Targeting SUMOylation promotes cBAF complex stabilization and disruption of the SS18::SSX transcriptome in synovial sarcoma

Synovial Sarcoma (SS) is driven by the SS18::SSX fusion oncoprotein and is ultimately refractory to therapeutic approaches. SS18::SSX alters ATP-dependent chromatin remodeling BAF (mammalian SWI/SNF) complexes, leading to the degradation of canonical (cBAF) complexes and amplified expression of SS18::SSX-containing non-canonical BAF (ncBAF or GBAF) complexes that drive an SS-specific transcription program and tumorigenesis.

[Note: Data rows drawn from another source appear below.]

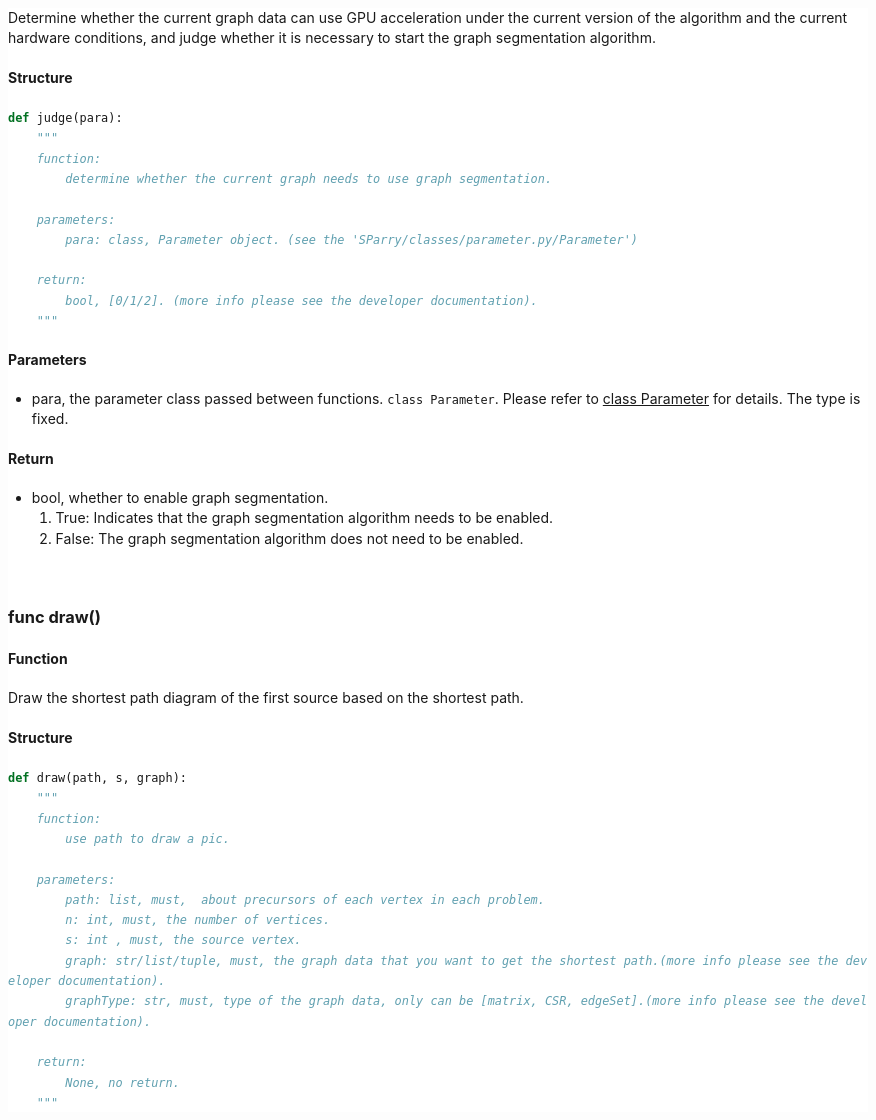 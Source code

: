 Determine whether the current graph data can use GPU acceleration under the current version of the algorithm and the current hardware conditions, and judge whether it is necessary to start the graph segmentation algorithm.

#### Structure

```python
def judge(para):
    """
    function: 
        determine whether the current graph needs to use graph segmentation.
    
    parameters: 
        para: class, Parameter object. (see the 'SParry/classes/parameter.py/Parameter') 
    
    return:
        bool, [0/1/2]. (more info please see the developer documentation).  
    """
```

#### Parameters

- para, the parameter class passed between functions. `class Parameter`.  Please refer to [class Parameter](https://github.com/LCX666/SParry/blob/main/tutorials.md#class-parameter) for details. The type is fixed.

#### Return

- bool, whether to enable graph segmentation.
  1. True: Indicates that the graph segmentation algorithm needs to be enabled.
  2. False: The graph segmentation algorithm does not need to be enabled.

<br>

### func draw()

#### Function

Draw the shortest path diagram of the first source based on the shortest path.

#### Structure

```python
def draw(path, s, graph):
    """
    function: 
        use path to draw a pic.

    parameters:
        path: list, must,  about precursors of each vertex in each problem.
        n: int, must, the number of vertices.
        s: int , must, the source vertex.
        graph: str/list/tuple, must, the graph data that you want to get the shortest path.(more info please see the developer documentation).
        graphType: str, must, type of the graph data, only can be [matrix, CSR, edgeSet].(more info please see the developer documentation).
    
    return: 
        None, no return.        
    """
```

We demonstrate that SS18::SSX activates the SUMOylation program. The small molecule SUMOylation inhibitor, TAK-981, de-SUMOylates the cBAF/PBAF component, SMARCE1, stabilizing and restoring cBAF on chromatin, shifting SS models away from SS18::SSX-driven transcription. The result is DNA damage, cell death and tumor inhibition across both human and mouse SS tumor models. TAK-981 synergizes with cytotoxic chemotherapy through increased DNA damage, leading to tumor regression. Targeting the SUMOylation pathway in SS restores cBAF complexes and blocks the SS18::SSX transcriptome, identifying an unappreciated role of SUMOylation in SS and a subsequent therapeutic vulnerability.